Depois das chuvas registradas durante o inverno, as primeiras flores começaram a surgir e autoridades chilenas projetam uma temporada especialmente intensa do chamado Deserto Florido, fenômeno capaz de transformar grandes áreas áridas em campos coloridos.
Chuva desperta sementes
O mecanismo começa alguns centímetros abaixo da superfície. O solo do Atacama mantém sementes, bulbos e outras estruturas vegetais “dormentes” sob a areia durante a época de seca, apenas esperando uma fase de chuvas especialmente carregada.
Segundo a Corporación Nacional Forestal (Conaf), o deserto florido costuma surgir com chuvas a partir de 15 milímetros. Quando isso acontece, espécies adaptadas ao clima extremo germinam rapidamente e aproveitam a curta janela para crescer, florescer e reabastecer o solo com novas sementes.

Até 200 espécies
A Conaf descreve o Deserto Florido como a emergência de mais de 200 espécies de plantas anuais e geófitas, grupo que inclui espécies capazes de sobreviver no subsolo durante os períodos mais extremos.
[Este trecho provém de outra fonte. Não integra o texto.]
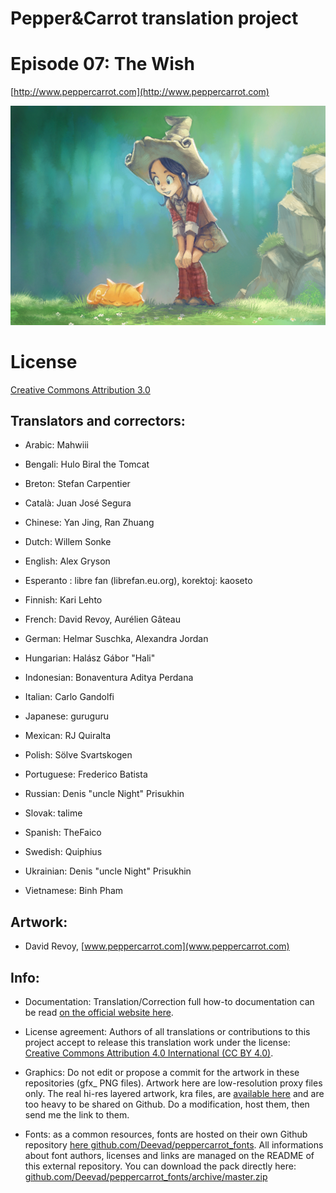 ﻿# Pepper&Carrot translation project
# Episode 07: The Wish

[http://www.peppercarrot.com](http://www.peppercarrot.com)

![alt tag](gfx_Pepper-and-Carrot_by-David-Revoy_E07.png)


License
=======

[Creative Commons Attribution 3.0](https://creativecommons.org/licenses/by/3.0/)

## Translators and correctors:

* Arabic: Mahwiii

* Bengali: Hulo Biral the Tomcat

* Breton: Stefan Carpentier

* Català: Juan José Segura

* Chinese: Yan Jing, Ran Zhuang

* Dutch: Willem Sonke

* English: Alex Gryson

* Esperanto  : libre fan (librefan.eu.org), korektoj: kaoseto

* Finnish: Kari Lehto

* French: David Revoy, Aurélien Gâteau

* German: Helmar Suschka, Alexandra Jordan

* Hungarian: Halász Gábor "Hali"

* Indonesian: Bonaventura Aditya Perdana

* Italian: Carlo Gandolfi

* Japanese: guruguru

* Mexican: RJ Quiralta

* Polish: Sölve Svartskogen

* Portuguese: Frederico Batista

* Russian: Denis "uncle Night" Prisukhin

* Slovak: talime

* Spanish: TheFaico

* Swedish: Quiphius

* Ukrainian: Denis "uncle Night" Prisukhin

* Vietnamese: Binh Pham


## Artwork:

* David Revoy, [www.peppercarrot.com](www.peppercarrot.com)


## Info:

- Documentation: Translation/Correction full how-to documentation can be read [on the official website here](http://www.peppercarrot.com/fr/article267/how-to-add-a-translation-or-a-correction).

- License agreement: Authors of all translations or contributions to this project accept to release this translation work under the license: [Creative Commons Attribution 4.0 International (CC BY 4.0)](https://creativecommons.org/licenses/by/4.0/).

- Graphics: Do not edit or propose a commit for the artwork in these repositories (gfx_ PNG files). Artwork here are low-resolution proxy files only. The real hi-res layered artwork, kra files, are [available here](http://www.peppercarrot.com/en/static6/sources) and are too heavy to be shared on Github. Do a modification, host them, then send me the link to them.

- Fonts: as a common resources, fonts are hosted on their own Github repository [here  github.com/Deevad/peppercarrot_fonts](https://github.com/Deevad/peppercarrot_fonts). All informations about font authors, licenses and links are managed on the README of this external repository. You can download the pack directly here: [github.com/Deevad/peppercarrot_fonts/archive/master.zip](https://github.com/Deevad/peppercarrot_fonts/archive/master.zip)
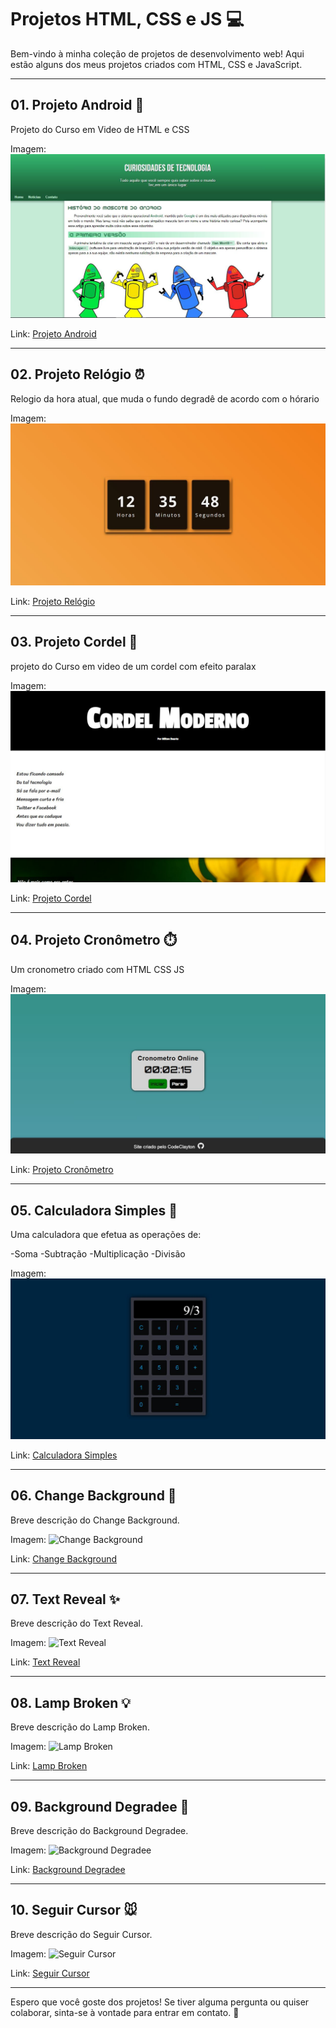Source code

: # Projetos HTML, CSS e JS :computer:

Bem-vindo à minha coleção de projetos de desenvolvimento web! Aqui estão alguns dos meus projetos criados com HTML, CSS e JavaScript.

<hr>

## 01. Projeto Android :iphone:

Projeto do Curso em Video de HTML e CSS

Imagem:
![Projeto Android](01-Projeto-Android/Preview-Projeto-Android.JPG)

Link: [Projeto Android](https://codeclayton.github.io/Projetos-HTML-CSS-JS/01-Projeto-Android/#)

---

## 02. Projeto Relógio ⏰

Relogio da hora atual, que muda o fundo degradê de acordo com o hórario

Imagem:
![Projeto Relógio](02-Projeto-Relogio/Preview-Projeto-Relogio.JPG)

Link: [Projeto Relógio](https://codeclayton.github.io/Projetos-HTML-CSS-JS/02-Projeto-Relogio/)

---

## 03. Projeto Cordel :scroll:

projeto do Curso em video de um cordel com efeito paralax

Imagem:
![Projeto Cordel](03-projeto-cordel/Preview-projeto-cordel.JPG)

Link: [Projeto Cordel](https://codeclayton.github.io/Projetos-HTML-CSS-JS/03-projeto-cordel/)

---

## 04. Projeto Cronômetro ⏱️

Um cronometro criado com HTML CSS JS 

Imagem:
![Projeto Cronômetro](04-projeto-cronometro/Preview-Projeto-Cronometro.JPG)

Link: [Projeto Cronômetro](https://codeclayton.github.io/Projetos-HTML-CSS-JS/04-projeto-cronometro/)

---

## 05. Calculadora Simples 🧮

Uma calculadora que efetua as operações de:

-Soma
-Subtração
-Multiplicação
-Divisão

Imagem:
![Calculadora Simples](05-Calculadora-Simples/Preview-Calculadora-Simples.JPG)

Link: [Calculadora Simples](https://codeclayton.github.io/Projetos-HTML-CSS-JS/05-Calculadora-Simples/)

---

## 06. Change Background 🌈

Breve descrição do Change Background.

Imagem:
![Change Background](link-da-imagem)

Link: [Change Background](https://github.com/seu-usuario/06-Change-Background)

---

## 07. Text Reveal ✨

Breve descrição do Text Reveal.

Imagem:
![Text Reveal](link-da-imagem)

Link: [Text Reveal](https://github.com/seu-usuario/07-Text-Reveal)

---

## 08. Lamp Broken 💡

Breve descrição do Lamp Broken.

Imagem:
![Lamp Broken](link-da-imagem)

Link: [Lamp Broken](https://github.com/seu-usuario/08-Lamp-Broken)

---

## 09. Background Degradee 🌅

Breve descrição do Background Degradee.

Imagem:
![Background Degradee](link-da-imagem)

Link: [Background Degradee](https://github.com/seu-usuario/09-Background-Degradee)

---

## 10. Seguir Cursor 🐭

Breve descrição do Seguir Cursor.

Imagem:
![Seguir Cursor](link-da-imagem)

Link: [Seguir Cursor](https://github.com/seu-usuario/10-Seguir-Cursor)

---

Espero que você goste dos projetos! Se tiver alguma pergunta ou quiser colaborar, sinta-se à vontade para entrar em contato. :email: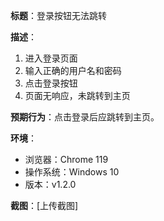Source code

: **标题**：登录按钮无法跳转

**描述**：
1. 进入登录页面
2. 输入正确的用户名和密码
3. 点击登录按钮
4. 页面无响应，未跳转到主页

**预期行为**：点击登录后应跳转到主页。

**环境**：
- 浏览器：Chrome 119
- 操作系统：Windows 10
- 版本：v1.2.0

**截图**：[上传截图]
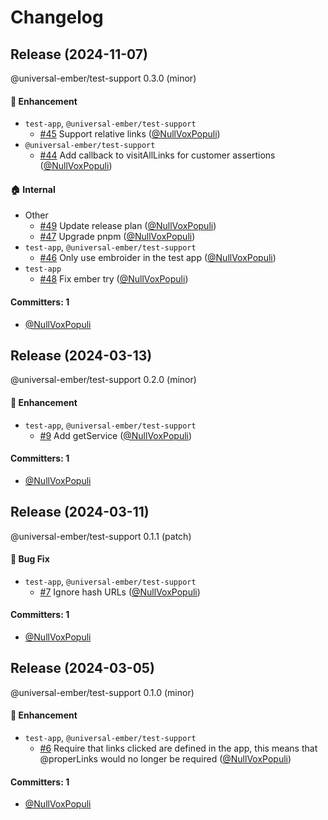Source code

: # Changelog

## Release (2024-11-07)

@universal-ember/test-support 0.3.0 (minor)

#### :rocket: Enhancement
* `test-app`, `@universal-ember/test-support`
  * [#45](https://github.com/universal-ember/test-support/pull/45) Support relative links ([@NullVoxPopuli](https://github.com/NullVoxPopuli))
* `@universal-ember/test-support`
  * [#44](https://github.com/universal-ember/test-support/pull/44) Add callback to visitAllLinks for customer assertions ([@NullVoxPopuli](https://github.com/NullVoxPopuli))

#### :house: Internal
* Other
  * [#49](https://github.com/universal-ember/test-support/pull/49) Update release plan ([@NullVoxPopuli](https://github.com/NullVoxPopuli))
  * [#47](https://github.com/universal-ember/test-support/pull/47) Upgrade pnpm ([@NullVoxPopuli](https://github.com/NullVoxPopuli))
* `test-app`, `@universal-ember/test-support`
  * [#46](https://github.com/universal-ember/test-support/pull/46) Only use embroider in the test app ([@NullVoxPopuli](https://github.com/NullVoxPopuli))
* `test-app`
  * [#48](https://github.com/universal-ember/test-support/pull/48) Fix ember try ([@NullVoxPopuli](https://github.com/NullVoxPopuli))

#### Committers: 1
- [@NullVoxPopuli](https://github.com/NullVoxPopuli)

## Release (2024-03-13)

@universal-ember/test-support 0.2.0 (minor)

#### :rocket: Enhancement
* `test-app`, `@universal-ember/test-support`
  * [#9](https://github.com/universal-ember/test-support/pull/9) Add getService ([@NullVoxPopuli](https://github.com/NullVoxPopuli))

#### Committers: 1
- [@NullVoxPopuli](https://github.com/NullVoxPopuli)

## Release (2024-03-11)

@universal-ember/test-support 0.1.1 (patch)

#### :bug: Bug Fix
* `test-app`, `@universal-ember/test-support`
  * [#7](https://github.com/universal-ember/test-support/pull/7) Ignore hash URLs ([@NullVoxPopuli](https://github.com/NullVoxPopuli))

#### Committers: 1
- [@NullVoxPopuli](https://github.com/NullVoxPopuli)

## Release (2024-03-05)

@universal-ember/test-support 0.1.0 (minor)

#### :rocket: Enhancement
* `test-app`, `@universal-ember/test-support`
  * [#6](https://github.com/universal-ember/test-support/pull/6) Require that links clicked are defined in the app, this means that @properLinks would no longer be required ([@NullVoxPopuli](https://github.com/NullVoxPopuli))

#### Committers: 1
- [@NullVoxPopuli](https://github.com/NullVoxPopuli)
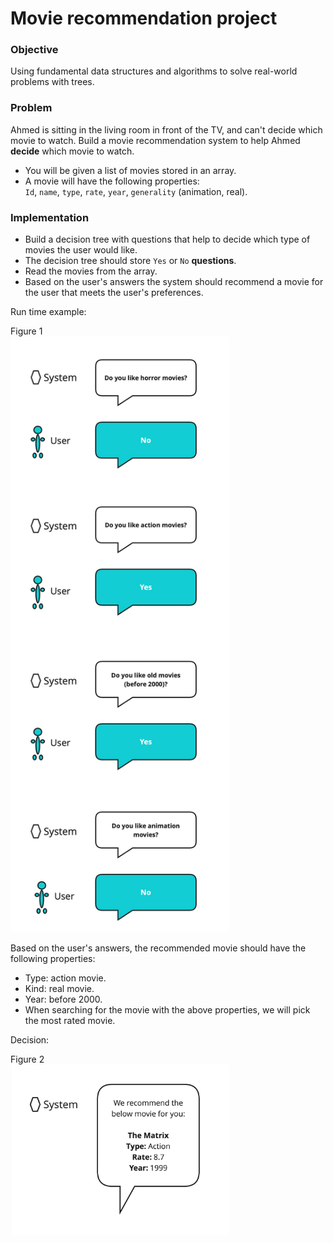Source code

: # Movie recommendation project


### Objective
Using fundamental data structures and algorithms to solve real-world problems with trees.


### Problem    
Ahmed is sitting in the living room in front of the TV, and can't decide which movie to watch. Build a movie recommendation system to help Ahmed **decide** which movie to watch.

- You will be given a list of movies stored in an array.    
- A movie will have the following properties:   
`Id`, `name`, `type`, `rate`, `year`, `generality` (animation, real).

### Implementation
   
- Build a decision tree with questions that help to decide which type of movies the user would like.
- The decision tree should store `Yes` or `No` **questions**.
- Read the movies from the array.
- Based on the user's answers the system should recommend a movie for the user that meets the user's preferences.

Run time example:

Figure 1    
<img width="350" alt="Example" src="https://github.com/SAFCSP-Team/movie-recommendation-project/blob/main/images/movie%20recomendation%20system.jpg">

   
Based on the user's answers, the recommended movie should have the following properties:

- Type: action movie.
- Kind: real movie.
- Year: before 2000.
- When searching for the movie with the above properties, we will pick the most rated movie.

Decision:

Figure 2    
<img width="350" alt="Example" src="https://github.com/SAFCSP-Team/movie-recommendation-project/blob/main/images/Decision.jpg">





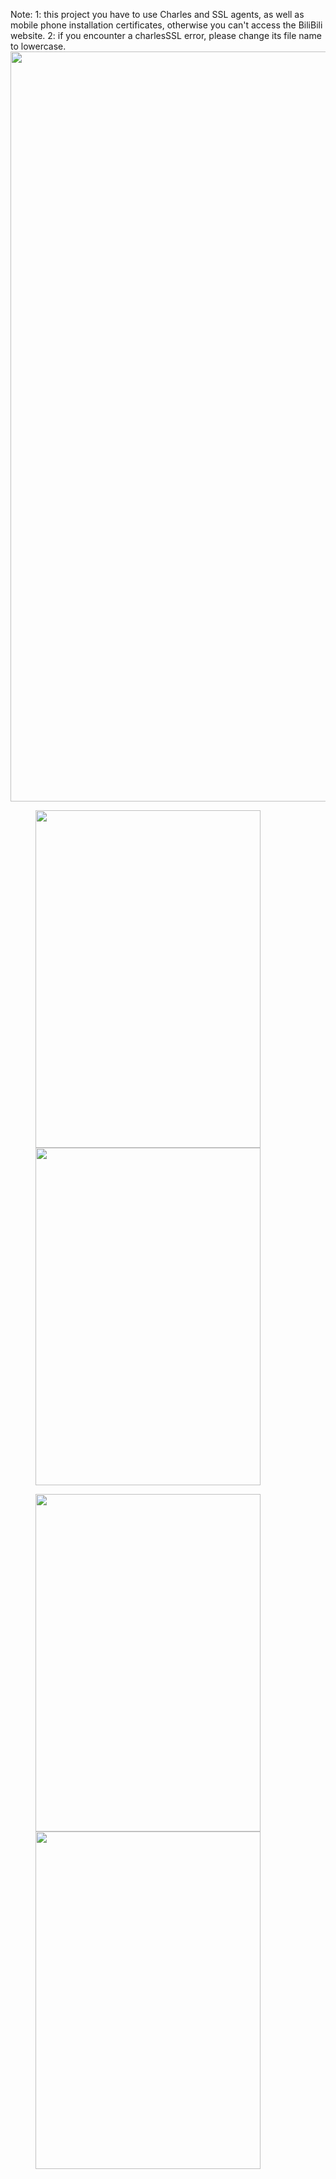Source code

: Note: 1: this project you have to use Charles and SSL agents, as well as mobile phone installation certificates, otherwise you can't access the BiliBili website.
2: if you encounter a charlesSSL error, please change its file name to lowercase.
 <img src="https://raw.githubusercontent.com/Munccccc/CoordinatorByMunc/master/images/munc1.png" width = "800" height = "1200" >
<figure class="half">
 <img src="https://raw.githubusercontent.com/Munccccc/CoordinatorByMunc/master/images/munc2.png" width = "360" height = "540" >
 <img src="https://raw.githubusercontent.com/Munccccc/CoordinatorByMunc/master/images/munc3.png" width = "360" height = "540" >
</figure>

<figure class="half">
 <img src="https://raw.githubusercontent.com/Munccccc/CoordinatorByMunc/master/images/munc4.png" width = "360" height = "540" >
 <img src="https://raw.githubusercontent.com/Munccccc/CoordinatorByMunc/master/images/munc5.png" width = "360" height = "540" >
</figure>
O fenômeno movimenta toda a fauna local. Flores e novos brotos criam alimento e abrigo temporário para insetos e outros animais, formando durante algumas semanas um ecossistema muito mais ativo sobre uma região que passou meses praticamente “parada”.

Auge deve vir em outubro
O governo regional de Atacama prevê que o auge do deserto florido apareça a partir de setembro, enquanto meados de outubro devem concentrar a maior variedade e quantidade de flores. A área potencial se estende aproximadamente de Caldera até Freirina.
Entre os pontos conhecidos para observar o fenômeno estão o Parque Nacional Desierto Florido e o Parque Nacional Llanos de Challe, além de trechos próximos de Huasco, Freirina e outras áreas da Região de Atacama.